*** Opening Dataset records ***
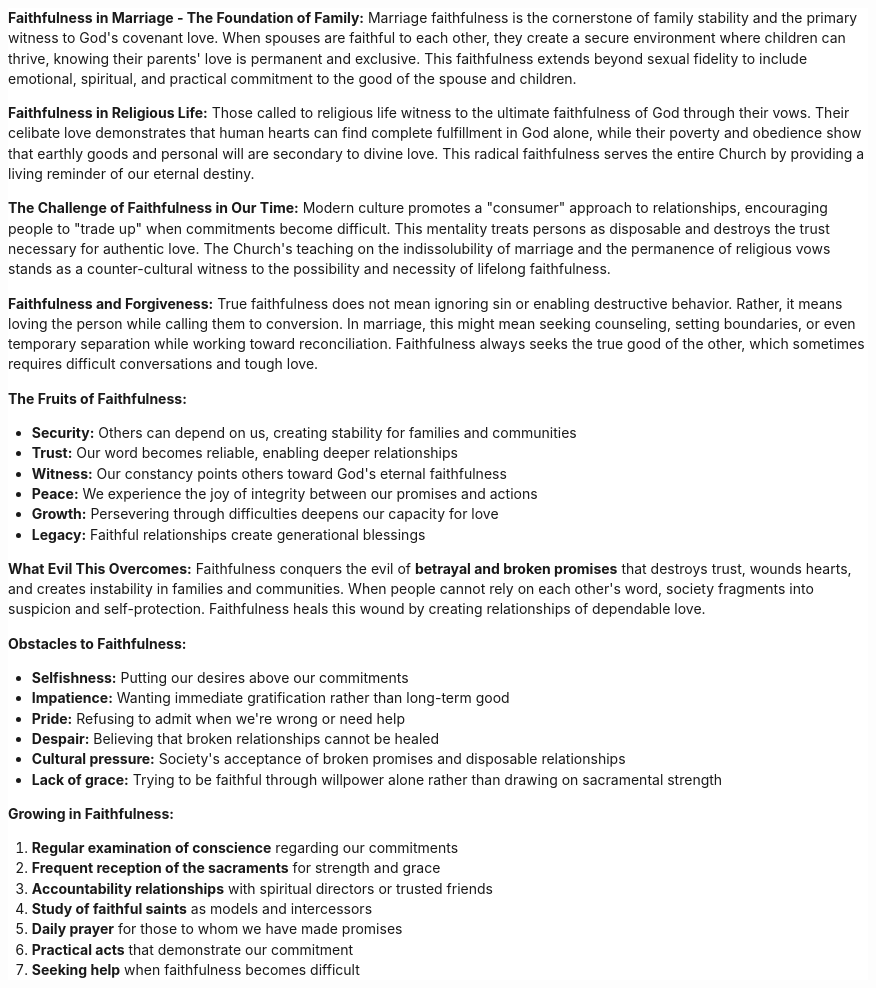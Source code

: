**Faithfulness in Marriage - The Foundation of Family:**
Marriage faithfulness is the cornerstone of family stability and the primary witness to God's covenant love. When spouses are faithful to each other, they create a secure environment where children can thrive, knowing their parents' love is permanent and exclusive. This faithfulness extends beyond sexual fidelity to include emotional, spiritual, and practical commitment to the good of the spouse and children.

**Faithfulness in Religious Life:**
Those called to religious life witness to the ultimate faithfulness of God through their vows. Their celibate love demonstrates that human hearts can find complete fulfillment in God alone, while their poverty and obedience show that earthly goods and personal will are secondary to divine love. This radical faithfulness serves the entire Church by providing a living reminder of our eternal destiny.

**The Challenge of Faithfulness in Our Time:**
Modern culture promotes a "consumer" approach to relationships, encouraging people to "trade up" when commitments become difficult. This mentality treats persons as disposable and destroys the trust necessary for authentic love. The Church's teaching on the indissolubility of marriage and the permanence of religious vows stands as a counter-cultural witness to the possibility and necessity of lifelong faithfulness.

**Faithfulness and Forgiveness:**
True faithfulness does not mean ignoring sin or enabling destructive behavior. Rather, it means loving the person while calling them to conversion. In marriage, this might mean seeking counseling, setting boundaries, or even temporary separation while working toward reconciliation. Faithfulness always seeks the true good of the other, which sometimes requires difficult conversations and tough love.

**The Fruits of Faithfulness:**
- **Security:** Others can depend on us, creating stability for families and communities
- **Trust:** Our word becomes reliable, enabling deeper relationships
- **Witness:** Our constancy points others toward God's eternal faithfulness
- **Peace:** We experience the joy of integrity between our promises and actions
- **Growth:** Persevering through difficulties deepens our capacity for love
- **Legacy:** Faithful relationships create generational blessings

**What Evil This Overcomes:**
Faithfulness conquers the evil of **betrayal and broken promises** that destroys trust, wounds hearts, and creates instability in families and communities. When people cannot rely on each other's word, society fragments into suspicion and self-protection. Faithfulness heals this wound by creating relationships of dependable love.

**Obstacles to Faithfulness:**
- **Selfishness:** Putting our desires above our commitments
- **Impatience:** Wanting immediate gratification rather than long-term good
- **Pride:** Refusing to admit when we're wrong or need help
- **Despair:** Believing that broken relationships cannot be healed
- **Cultural pressure:** Society's acceptance of broken promises and disposable relationships
- **Lack of grace:** Trying to be faithful through willpower alone rather than drawing on sacramental strength

**Growing in Faithfulness:**
1. **Regular examination of conscience** regarding our commitments
2. **Frequent reception of the sacraments** for strength and grace
3. **Accountability relationships** with spiritual directors or trusted friends
4. **Study of faithful saints** as models and intercessors
5. **Daily prayer** for those to whom we have made promises
6. **Practical acts** that demonstrate our commitment
7. **Seeking help** when faithfulness becomes difficult
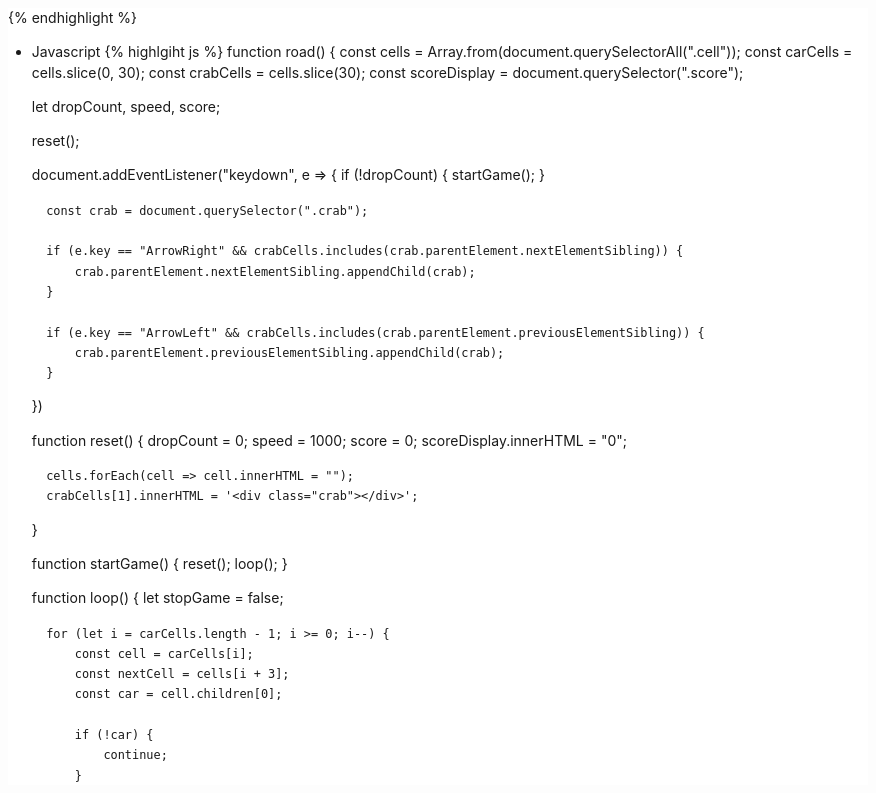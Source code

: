 {% endhighlight %}

* Javascript
{% highlgiht js %}
function road() {
    const cells = Array.from(document.querySelectorAll(".cell"));
    const carCells = cells.slice(0, 30);
    const crabCells = cells.slice(30);
    const scoreDisplay = document.querySelector(".score");

    let dropCount, speed, score;

    reset();

    document.addEventListener("keydown", e => {
        if (!dropCount) {
            startGame();
        }

        const crab = document.querySelector(".crab");

        if (e.key == "ArrowRight" && crabCells.includes(crab.parentElement.nextElementSibling)) {
            crab.parentElement.nextElementSibling.appendChild(crab);
        }

        if (e.key == "ArrowLeft" && crabCells.includes(crab.parentElement.previousElementSibling)) {
            crab.parentElement.previousElementSibling.appendChild(crab);
        }
    })

    function reset() {
        dropCount = 0;
        speed = 1000;
        score = 0;
        scoreDisplay.innerHTML = "0";

        cells.forEach(cell => cell.innerHTML = "");
        crabCells[1].innerHTML = '<div class="crab"></div>';
    }

    function startGame() {
        reset();
        loop();
    }

    function loop() {
        let stopGame = false;

        for (let i = carCells.length - 1; i >= 0; i--) {
            const cell = carCells[i];
            const nextCell = cells[i + 3];
            const car = cell.children[0];

            if (!car) {
                continue;
            }
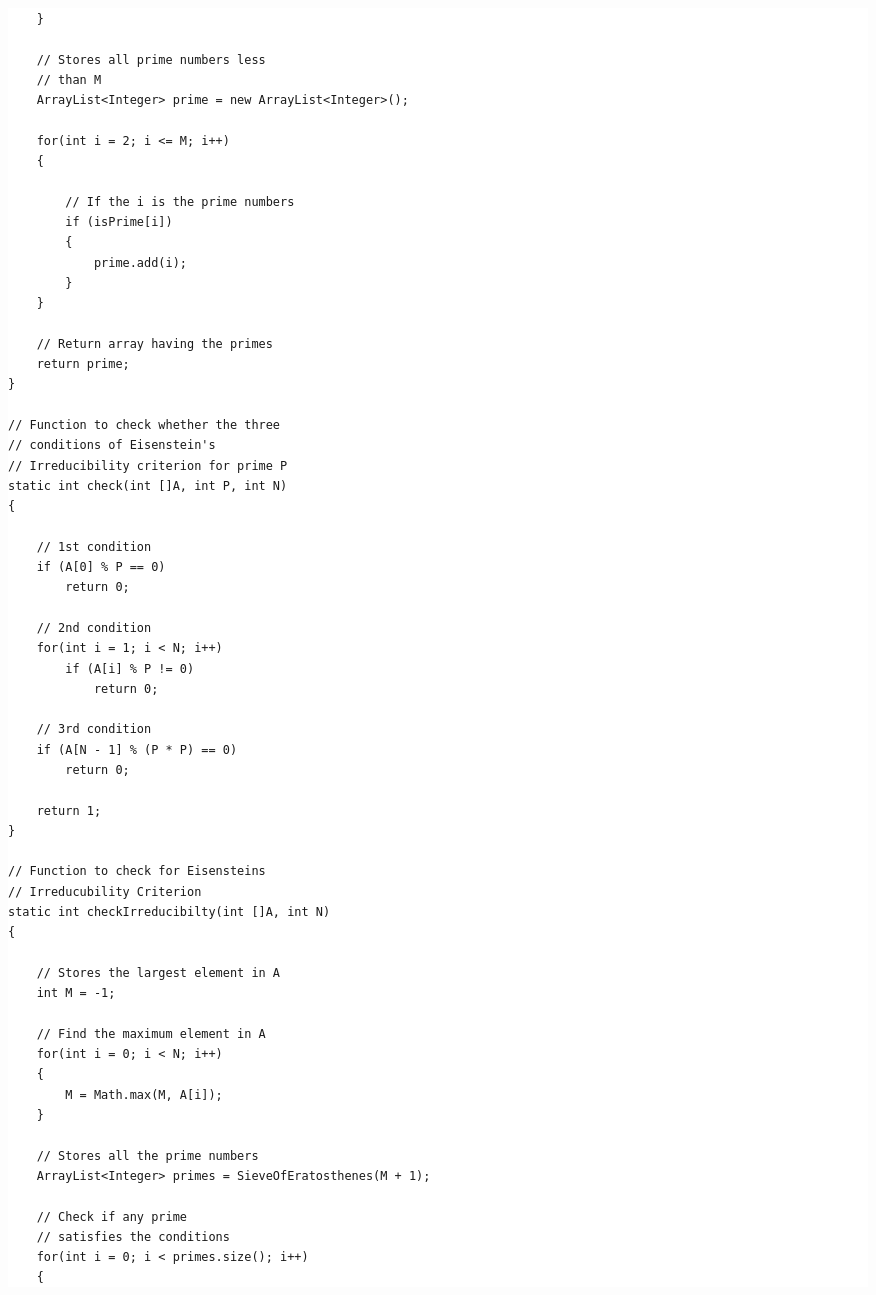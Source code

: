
 ```
    }

    // Stores all prime numbers less
    // than M
    ArrayList<Integer> prime = new ArrayList<Integer>();

    for(int i = 2; i <= M; i++)
    {

        // If the i is the prime numbers
        if (isPrime[i])
        {
            prime.add(i);
        }
    }

    // Return array having the primes
    return prime;
}

// Function to check whether the three
// conditions of Eisenstein's
// Irreducibility criterion for prime P
static int check(int []A, int P, int N)
{

    // 1st condition
    if (A[0] % P == 0)
        return 0;

    // 2nd condition
    for(int i = 1; i < N; i++)
        if (A[i] % P != 0)
            return 0;

    // 3rd condition
    if (A[N - 1] % (P * P) == 0)
        return 0;

    return 1;
}

// Function to check for Eisensteins
// Irreducubility Criterion
static int checkIrreducibilty(int []A, int N)
{

    // Stores the largest element in A
    int M = -1;

    // Find the maximum element in A
    for(int i = 0; i < N; i++)
    {
        M = Math.max(M, A[i]);
    }

    // Stores all the prime numbers
    ArrayList<Integer> primes = SieveOfEratosthenes(M + 1);

    // Check if any prime
    // satisfies the conditions
    for(int i = 0; i < primes.size(); i++)
    {
```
*** Closing Dataset records ***
All of the records above should be reproduced exactly, with the pictures left out.

** Reply **
Source code

:**Faithfulness in Marriage - The Foundation of Family:**
Marriage faithfulness is the cornerstone of family stability and the primary witness to God's covenant love. When spouses are faithful to each other, they create a secure environment where children can thrive, knowing their parents' love is permanent and exclusive. This faithfulness extends beyond sexual fidelity to include emotional, spiritual, and practical commitment to the good of the spouse and children.

**Faithfulness in Religious Life:**
Those called to religious life witness to the ultimate faithfulness of God through their vows. Their celibate love demonstrates that human hearts can find complete fulfillment in God alone, while their poverty and obedience show that earthly goods and personal will are secondary to divine love. This radical faithfulness serves the entire Church by providing a living reminder of our eternal destiny.

**The Challenge of Faithfulness in Our Time:**
Modern culture promotes a "consumer" approach to relationships, encouraging people to "trade up" when commitments become difficult. This mentality treats persons as disposable and destroys the trust necessary for authentic love. The Church's teaching on the indissolubility of marriage and the permanence of religious vows stands as a counter-cultural witness to the possibility and necessity of lifelong faithfulness.

**Faithfulness and Forgiveness:**
True faithfulness does not mean ignoring sin or enabling destructive behavior. Rather, it means loving the person while calling them to conversion. In marriage, this might mean seeking counseling, setting boundaries, or even temporary separation while working toward reconciliation. Faithfulness always seeks the true good of the other, which sometimes requires difficult conversations and tough love.

**The Fruits of Faithfulness:**
- **Security:** Others can depend on us, creating stability for families and communities
- **Trust:** Our word becomes reliable, enabling deeper relationships
- **Witness:** Our constancy points others toward God's eternal faithfulness
- **Peace:** We experience the joy of integrity between our promises and actions
- **Growth:** Persevering through difficulties deepens our capacity for love
- **Legacy:** Faithful relationships create generational blessings

**What Evil This Overcomes:**
Faithfulness conquers the evil of **betrayal and broken promises** that destroys trust, wounds hearts, and creates instability in families and communities. When people cannot rely on each other's word, society fragments into suspicion and self-protection. Faithfulness heals this wound by creating relationships of dependable love.

**Obstacles to Faithfulness:**
- **Selfishness:** Putting our desires above our commitments
- **Impatience:** Wanting immediate gratification rather than long-term good
- **Pride:** Refusing to admit when we're wrong or need help
- **Despair:** Believing that broken relationships cannot be healed
- **Cultural pressure:** Society's acceptance of broken promises and disposable relationships
- **Lack of grace:** Trying to be faithful through willpower alone rather than drawing on sacramental strength

**Growing in Faithfulness:**
1. **Regular examination of conscience** regarding our commitments
2. **Frequent reception of the sacraments** for strength and grace
3. **Accountability relationships** with spiritual directors or trusted friends
4. **Study of faithful saints** as models and intercessors
5. **Daily prayer** for those to whom we have made promises
6. **Practical acts** that demonstrate our commitment
7. **Seeking help** when faithfulness becomes difficult
Source code

: {% endhighlight %}

* Javascript
{% highlgiht js %}
function road() {
    const cells = Array.from(document.querySelectorAll(".cell"));
    const carCells = cells.slice(0, 30);
    const crabCells = cells.slice(30);
    const scoreDisplay = document.querySelector(".score");

    let dropCount, speed, score;

    reset();

    document.addEventListener("keydown", e => {
        if (!dropCount) {
            startGame();
        }

        const crab = document.querySelector(".crab");

        if (e.key == "ArrowRight" && crabCells.includes(crab.parentElement.nextElementSibling)) {
            crab.parentElement.nextElementSibling.appendChild(crab);
        }

        if (e.key == "ArrowLeft" && crabCells.includes(crab.parentElement.previousElementSibling)) {
            crab.parentElement.previousElementSibling.appendChild(crab);
        }
    })

    function reset() {
        dropCount = 0;
        speed = 1000;
        score = 0;
        scoreDisplay.innerHTML = "0";

        cells.forEach(cell => cell.innerHTML = "");
        crabCells[1].innerHTML = '<div class="crab"></div>';
    }

    function startGame() {
        reset();
        loop();
    }

    function loop() {
        let stopGame = false;

        for (let i = carCells.length - 1; i >= 0; i--) {
            const cell = carCells[i];
            const nextCell = cells[i + 3];
            const car = cell.children[0];

            if (!car) {
                continue;
            }
Source code

:
 ```
    }

    // Stores all prime numbers less
    // than M
    ArrayList<Integer> prime = new ArrayList<Integer>();

    for(int i = 2; i <= M; i++)
    {

        // If the i is the prime numbers
        if (isPrime[i])
        {
            prime.add(i);
        }
    }

    // Return array having the primes
    return prime;
}

// Function to check whether the three
// conditions of Eisenstein's
// Irreducibility criterion for prime P
static int check(int []A, int P, int N)
{

    // 1st condition
    if (A[0] % P == 0)
        return 0;

    // 2nd condition
    for(int i = 1; i < N; i++)
        if (A[i] % P != 0)
            return 0;

    // 3rd condition
    if (A[N - 1] % (P * P) == 0)
        return 0;

    return 1;
}

// Function to check for Eisensteins
// Irreducubility Criterion
static int checkIrreducibilty(int []A, int N)
{

    // Stores the largest element in A
    int M = -1;

    // Find the maximum element in A
    for(int i = 0; i < N; i++)
    {
        M = Math.max(M, A[i]);
    }

    // Stores all the prime numbers
    ArrayList<Integer> primes = SieveOfEratosthenes(M + 1);

    // Check if any prime
    // satisfies the conditions
    for(int i = 0; i < primes.size(); i++)
    {
```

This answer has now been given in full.